Memoria, conocimiento ancestral y otras realidades en ‘The Man Who Could Move Clouds’, de Ingrid Rojas Contreras

Una semana después de terminar de leer The Man Who Could Move Clouds, de Ingrid Rojas Contreras, tuve un sueño. Un zopilote negro, posado en la copa de un árbol altísimo, tan alto que por un instante dudé de su existencia. En el sueño, alguien me advertía no mirar al enorme pájaro a los ojos, a menos que quisiera despertar la furia de la bruja que habitaba en ese cuerpo de animal carroñero, una criatura que, de sentirse amenazada, bajaría para asesinarme. Yo no atendí la advertencia. La curiosidad me ganó y me atreví a desafiar su mirada. En cuestión de segundos, el animal ya estaba frente a mí, abalanzándose sobre mi cuerpo con la misma fuerza con que los buitres entierran sus garras en los cadáveres. La diferencia es que yo no estaba muerta, estaba soñando. 

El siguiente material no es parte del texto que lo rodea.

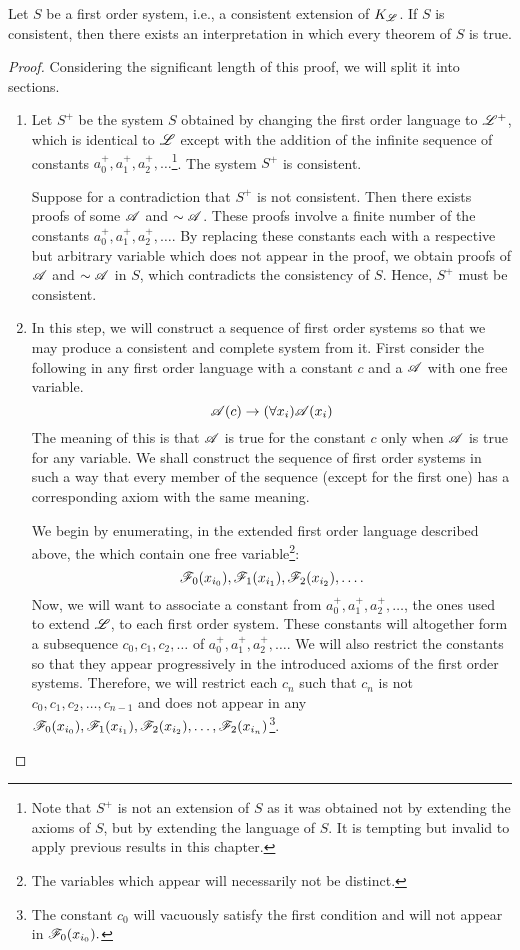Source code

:   \begin{proposition}
    Let \(S\) be a first order system, i.e., a consistent extension of \(K_{\mathscr{L}}\). If \(S\) is consistent, then there exists an interpretation in which every theorem of \(S\) is true.

    \begin{proof}
      Considering the significant length of this proof, we will split it into sections.

      \begin{enumerate}
        \item Let \(S^+\) be the system \(S\) obtained by changing the first order language to \(\mathscr{L}^+\), which is identical to \(\mathscr{L}\) except with the addition of the infinite sequence of constants \(a_0^+, a_1^+, a_2^+, \dots\)\footnote{Note that \(S^+\) is not an extension of \(S\) as it was obtained not by extending the axioms of \(S\), but by extending the language of \(S\). It is tempting but invalid to apply previous results in this chapter.}. The system \(S^+\) is consistent.

        Suppose for a contradiction that \(S^+\) is not consistent. Then there exists proofs of some \wfs{} \(\mathscr{A}\) and \(\sim\mathscr{A}\). These proofs involve a finite number of the constants \(a_0^+, a_1^+, a_2^+, \dots\). By replacing these constants each with a respective but arbitrary variable which does not appear in the proof, we obtain proofs of \(\mathscr{A}\) and \(\sim\mathscr{A}\) in \(S\), which contradicts the consistency of \(S\). Hence, \(S^+\) must be consistent.

        \item In this step, we will construct a sequence of first order systems so that we may produce a consistent and complete system from it. First consider the following \wf{} in any first order language with a constant \(c\) and a \wf{} \(\mathscr{A}\) with one free variable.
        \[\mathscr{A}(c) \rightarrow (\forall x_i)\mathscr{A}(x_i)\]
        The meaning of this \wf{} is that \(\mathscr{A}\) is true for the constant \(c\) only when \(\mathscr{A}\) is true for any variable. We shall construct the sequence of first order systems in such a way that every member of the sequence (except for the first one) has a corresponding axiom with the same meaning. 

        We begin by enumerating, in the extended first order language described above, the \wfs{} which contain one free variable\footnote{The variables which appear will necessarily not be distinct.}:
        \[\mathscr{F}_0(x_{i_0}), \mathscr{F}_1(x_{i_1}), \mathscr{F}_2(x_{i_2}), \dots.\]
        Now, we will want to associate a constant from \(a_0^+, a_1^+, a_2^+, \dots\), the ones used to extend \(\mathscr{L}\), to each first order system. These constants will altogether form a subsequence \(c_0, c_1, c_2, \dots\) of \(a_0^+, a_1^+, a_2^+, \dots\). We will also restrict the constants so that they appear progressively in the introduced axioms of the first order systems. Therefore, we will restrict each \(c_n\) such that \(c_n\) is not \(c_0, c_1, c_2, \dots, c_{n-1}\) and does not appear in any \(\mathscr{F}_0(x_{i_0}), \mathscr{F}_1(x_{i_1}), \mathscr{F}_2(x_{i_2}), \dots, \mathscr{F}_2(x_{i_{n}})\)\footnote{The constant \(c_0\) will vacuously satisfy the first condition and will not appear in \(\mathscr{F}_0(x_{i_0}).\)}.


\end{enumerate}
\end{proof}
\end{proposition}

Las plumas se habían transformado en un vestido blanco, y adiviné, a través de él, las formas de una mujer. El cabello oscuro le cubría el rostro, pero las imágenes borrosas y frenéticas que recuerdo del ataque me permiten intuir que el resultado de aquella metamorfosis era ahora un ser sin facciones. Donde debían estar los ojos, la nariz y la boca, solo había piel. Lo único que se me ocurrió en aquel momento fue estirar el brazo y colocar mi mano contra su frente para poner distancia entre nosotros, y empecé a rezar. Cuando un ente violento me ataca en el plano onírico, he descubierto que la mejor forma de alejarlo, en mi caso, es la oración, quizá no tanto por su carácter religioso como por la intención y la fuerza con las que aprendí a usarla como método de defensa. Desde pequeña, memoricé oraciones en latín para obligarme a recobrar el control de mi cuerpo cuando se me subía el muerto, lo que en el ámbito científico se conoce como parálisis del sueño. Crecí en una familia católica, y los sacerdotes le daban consejo a mi madre en las épocas en que el insomnio me consumía, así que aprendí a defenderme según me lo permitían mis creencias. 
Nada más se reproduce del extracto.